[Input records — start]

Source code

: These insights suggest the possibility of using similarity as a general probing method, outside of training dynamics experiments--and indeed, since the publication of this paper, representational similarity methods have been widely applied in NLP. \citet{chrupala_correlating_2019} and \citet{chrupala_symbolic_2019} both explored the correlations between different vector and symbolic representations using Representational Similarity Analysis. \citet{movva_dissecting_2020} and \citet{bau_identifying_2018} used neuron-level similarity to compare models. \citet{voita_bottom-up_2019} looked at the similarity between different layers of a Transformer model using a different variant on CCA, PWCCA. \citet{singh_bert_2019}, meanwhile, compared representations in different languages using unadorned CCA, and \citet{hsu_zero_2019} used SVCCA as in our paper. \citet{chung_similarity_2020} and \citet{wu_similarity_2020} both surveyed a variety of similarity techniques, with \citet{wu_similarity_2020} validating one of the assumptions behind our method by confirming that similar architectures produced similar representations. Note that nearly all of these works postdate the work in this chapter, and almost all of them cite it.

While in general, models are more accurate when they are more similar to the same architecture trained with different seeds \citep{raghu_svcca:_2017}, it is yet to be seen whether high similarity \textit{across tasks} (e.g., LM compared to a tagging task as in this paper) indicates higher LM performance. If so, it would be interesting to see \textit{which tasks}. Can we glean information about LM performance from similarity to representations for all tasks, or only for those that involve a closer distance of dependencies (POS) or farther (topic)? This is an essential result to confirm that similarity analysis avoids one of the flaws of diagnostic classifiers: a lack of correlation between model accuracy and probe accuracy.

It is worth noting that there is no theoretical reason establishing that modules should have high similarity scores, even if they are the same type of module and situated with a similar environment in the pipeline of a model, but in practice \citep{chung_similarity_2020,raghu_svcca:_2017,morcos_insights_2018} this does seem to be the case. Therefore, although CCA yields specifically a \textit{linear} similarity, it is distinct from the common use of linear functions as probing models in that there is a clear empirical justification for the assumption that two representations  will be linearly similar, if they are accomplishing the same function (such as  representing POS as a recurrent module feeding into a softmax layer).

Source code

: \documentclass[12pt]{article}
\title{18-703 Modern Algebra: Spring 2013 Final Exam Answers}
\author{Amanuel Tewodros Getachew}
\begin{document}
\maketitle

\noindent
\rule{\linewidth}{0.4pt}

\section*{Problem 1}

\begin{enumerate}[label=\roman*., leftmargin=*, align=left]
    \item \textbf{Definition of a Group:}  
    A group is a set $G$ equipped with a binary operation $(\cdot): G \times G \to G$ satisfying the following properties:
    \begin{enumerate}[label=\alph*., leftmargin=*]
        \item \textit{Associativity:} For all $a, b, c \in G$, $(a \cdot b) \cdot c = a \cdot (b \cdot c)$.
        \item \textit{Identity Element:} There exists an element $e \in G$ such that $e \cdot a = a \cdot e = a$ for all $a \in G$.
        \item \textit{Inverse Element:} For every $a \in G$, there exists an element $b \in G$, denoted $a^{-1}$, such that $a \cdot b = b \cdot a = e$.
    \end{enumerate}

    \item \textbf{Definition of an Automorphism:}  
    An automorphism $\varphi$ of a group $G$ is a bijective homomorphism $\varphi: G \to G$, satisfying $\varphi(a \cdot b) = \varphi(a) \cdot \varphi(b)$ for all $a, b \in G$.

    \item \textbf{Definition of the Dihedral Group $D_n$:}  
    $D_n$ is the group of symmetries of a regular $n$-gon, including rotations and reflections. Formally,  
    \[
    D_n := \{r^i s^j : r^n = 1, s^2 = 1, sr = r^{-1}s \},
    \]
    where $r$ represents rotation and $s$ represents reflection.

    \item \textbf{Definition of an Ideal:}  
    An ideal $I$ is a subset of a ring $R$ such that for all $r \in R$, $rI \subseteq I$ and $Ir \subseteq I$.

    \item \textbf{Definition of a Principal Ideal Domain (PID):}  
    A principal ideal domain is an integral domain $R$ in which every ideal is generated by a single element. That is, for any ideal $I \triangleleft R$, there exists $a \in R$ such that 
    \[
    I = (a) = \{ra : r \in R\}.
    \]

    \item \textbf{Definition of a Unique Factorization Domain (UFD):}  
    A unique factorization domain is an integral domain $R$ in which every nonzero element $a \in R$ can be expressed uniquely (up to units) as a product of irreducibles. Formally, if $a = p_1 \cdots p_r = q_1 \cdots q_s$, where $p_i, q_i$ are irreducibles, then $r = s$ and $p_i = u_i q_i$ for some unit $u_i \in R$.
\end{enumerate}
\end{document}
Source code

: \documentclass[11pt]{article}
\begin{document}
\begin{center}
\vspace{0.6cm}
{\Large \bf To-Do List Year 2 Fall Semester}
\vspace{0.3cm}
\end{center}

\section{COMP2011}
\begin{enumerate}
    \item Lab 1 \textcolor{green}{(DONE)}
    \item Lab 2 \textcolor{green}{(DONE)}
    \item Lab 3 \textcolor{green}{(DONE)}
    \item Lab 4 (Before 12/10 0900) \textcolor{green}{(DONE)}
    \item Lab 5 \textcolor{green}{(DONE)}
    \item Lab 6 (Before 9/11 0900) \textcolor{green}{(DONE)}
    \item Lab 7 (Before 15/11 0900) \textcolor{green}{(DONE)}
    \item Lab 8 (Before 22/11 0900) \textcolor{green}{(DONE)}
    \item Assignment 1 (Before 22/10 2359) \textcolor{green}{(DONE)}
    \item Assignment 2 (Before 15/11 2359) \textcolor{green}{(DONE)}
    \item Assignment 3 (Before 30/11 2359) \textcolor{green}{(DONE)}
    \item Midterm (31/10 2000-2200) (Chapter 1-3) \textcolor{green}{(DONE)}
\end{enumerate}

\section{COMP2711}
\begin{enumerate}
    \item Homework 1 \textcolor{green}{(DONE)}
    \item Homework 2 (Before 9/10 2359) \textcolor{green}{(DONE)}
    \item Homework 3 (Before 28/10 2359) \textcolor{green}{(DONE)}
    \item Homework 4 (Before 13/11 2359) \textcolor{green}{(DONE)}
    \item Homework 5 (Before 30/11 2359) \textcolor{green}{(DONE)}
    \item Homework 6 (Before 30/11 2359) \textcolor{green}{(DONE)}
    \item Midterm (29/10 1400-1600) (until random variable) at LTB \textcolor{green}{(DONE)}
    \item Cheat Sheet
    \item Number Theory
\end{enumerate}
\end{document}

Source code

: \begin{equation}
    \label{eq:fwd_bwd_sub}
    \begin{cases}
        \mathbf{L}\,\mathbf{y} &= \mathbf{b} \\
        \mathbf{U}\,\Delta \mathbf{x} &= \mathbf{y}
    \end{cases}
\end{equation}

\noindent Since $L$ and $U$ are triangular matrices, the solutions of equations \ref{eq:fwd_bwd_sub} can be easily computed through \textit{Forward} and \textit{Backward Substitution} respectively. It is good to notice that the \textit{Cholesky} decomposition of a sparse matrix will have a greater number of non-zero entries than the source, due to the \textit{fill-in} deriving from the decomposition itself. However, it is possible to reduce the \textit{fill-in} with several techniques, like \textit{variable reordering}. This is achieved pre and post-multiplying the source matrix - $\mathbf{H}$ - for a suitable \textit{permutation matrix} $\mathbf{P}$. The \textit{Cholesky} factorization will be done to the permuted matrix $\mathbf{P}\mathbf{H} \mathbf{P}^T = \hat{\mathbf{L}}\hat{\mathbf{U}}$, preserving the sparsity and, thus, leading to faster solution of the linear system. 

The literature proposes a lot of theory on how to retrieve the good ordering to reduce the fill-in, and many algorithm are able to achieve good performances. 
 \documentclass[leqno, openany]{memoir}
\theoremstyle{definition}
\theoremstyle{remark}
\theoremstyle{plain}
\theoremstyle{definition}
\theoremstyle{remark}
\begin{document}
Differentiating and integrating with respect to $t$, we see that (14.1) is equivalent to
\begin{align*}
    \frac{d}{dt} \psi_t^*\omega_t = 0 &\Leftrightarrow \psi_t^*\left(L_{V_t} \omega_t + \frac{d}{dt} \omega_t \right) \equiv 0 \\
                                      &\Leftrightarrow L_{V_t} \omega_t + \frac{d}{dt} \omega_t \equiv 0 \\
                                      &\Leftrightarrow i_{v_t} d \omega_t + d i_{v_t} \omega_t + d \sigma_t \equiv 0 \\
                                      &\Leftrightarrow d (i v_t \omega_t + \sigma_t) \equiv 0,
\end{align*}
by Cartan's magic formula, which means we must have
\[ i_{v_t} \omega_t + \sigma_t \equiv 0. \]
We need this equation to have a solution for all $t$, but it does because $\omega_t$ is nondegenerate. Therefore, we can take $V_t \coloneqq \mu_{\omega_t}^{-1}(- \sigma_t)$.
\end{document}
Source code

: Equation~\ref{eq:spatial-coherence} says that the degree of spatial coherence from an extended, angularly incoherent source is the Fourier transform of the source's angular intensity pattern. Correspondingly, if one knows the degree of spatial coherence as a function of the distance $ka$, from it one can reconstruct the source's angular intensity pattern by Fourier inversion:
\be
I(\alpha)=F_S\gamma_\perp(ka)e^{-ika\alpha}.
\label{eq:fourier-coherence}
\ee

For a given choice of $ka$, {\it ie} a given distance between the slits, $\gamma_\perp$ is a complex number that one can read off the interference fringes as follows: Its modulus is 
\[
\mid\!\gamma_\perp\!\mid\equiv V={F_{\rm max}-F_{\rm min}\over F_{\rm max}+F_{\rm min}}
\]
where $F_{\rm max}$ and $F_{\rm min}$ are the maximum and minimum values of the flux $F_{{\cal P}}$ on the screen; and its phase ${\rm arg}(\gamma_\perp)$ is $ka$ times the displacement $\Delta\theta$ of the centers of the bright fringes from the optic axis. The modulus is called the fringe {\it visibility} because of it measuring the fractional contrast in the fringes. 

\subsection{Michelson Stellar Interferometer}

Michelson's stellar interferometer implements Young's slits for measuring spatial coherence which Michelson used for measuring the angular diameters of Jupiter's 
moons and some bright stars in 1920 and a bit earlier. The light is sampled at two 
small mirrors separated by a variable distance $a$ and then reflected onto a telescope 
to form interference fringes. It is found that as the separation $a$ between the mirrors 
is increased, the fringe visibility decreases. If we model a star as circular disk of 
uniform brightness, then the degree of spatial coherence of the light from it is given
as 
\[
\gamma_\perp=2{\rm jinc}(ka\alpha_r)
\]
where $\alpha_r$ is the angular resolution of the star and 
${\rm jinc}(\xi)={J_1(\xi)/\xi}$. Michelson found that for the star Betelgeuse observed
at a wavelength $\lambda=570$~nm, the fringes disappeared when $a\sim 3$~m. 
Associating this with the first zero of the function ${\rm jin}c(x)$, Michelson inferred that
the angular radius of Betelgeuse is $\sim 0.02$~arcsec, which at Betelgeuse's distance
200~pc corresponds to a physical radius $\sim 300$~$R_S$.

[Input records — finish]

▸ Task brief
Looking at the data above, return every line from the one with "Midterm (31/10 2000-2200)" down to the one with "Homework 3 (Before", exactly and inclusively.

▸ Written solution
    \item Midterm (31/10 2000-2200) (Chapter 1-3) \textcolor{green}{(DONE)}
\end{enumerate}

\section{COMP2711}
\begin{enumerate}
    \item Homework 1 \textcolor{green}{(DONE)}
    \item Homework 2 (Before 9/10 2359) \textcolor{green}{(DONE)}
    \item Homework 3 (Before 28/10 2359) \textcolor{green}{(DONE)}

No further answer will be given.